(Data records)
■ ■ ■

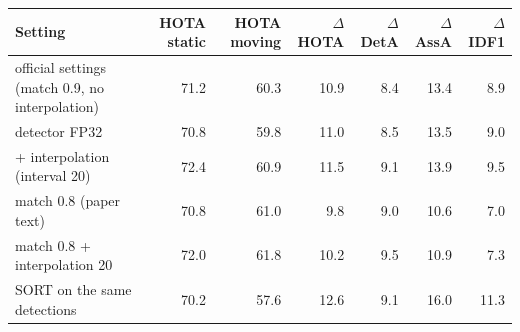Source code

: \begin{tabular}{lrrrrrr}
\toprule
Setting & HOTA static & HOTA moving & $\Delta$HOTA & $\Delta$DetA & $\Delta$AssA & $\Delta$IDF1 \\
\midrule
official settings (match 0.9, no interpolation) & 71.2 & 60.3 & 10.9 & 8.4 & 13.4 & 8.9 \\
detector FP32 & 70.8 & 59.8 & 11.0 & 8.5 & 13.5 & 9.0 \\
+ interpolation (interval 20) & 72.4 & 60.9 & 11.5 & 9.1 & 13.9 & 9.5 \\
match 0.8 (paper text) & 70.8 & 61.0 & 9.8 & 9.0 & 10.6 & 7.0 \\
match 0.8 + interpolation 20 & 72.0 & 61.8 & 10.2 & 9.5 & 10.9 & 7.3 \\
SORT on the same detections & 70.2 & 57.6 & 12.6 & 9.1 & 16.0 & 11.3 \\
\bottomrule
\end{tabular}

■ ■ ■

Instructions for the task: Throughout the data, tally the lines that hold the string "interpolation" and report the tally alone.

Result of this exercise: 3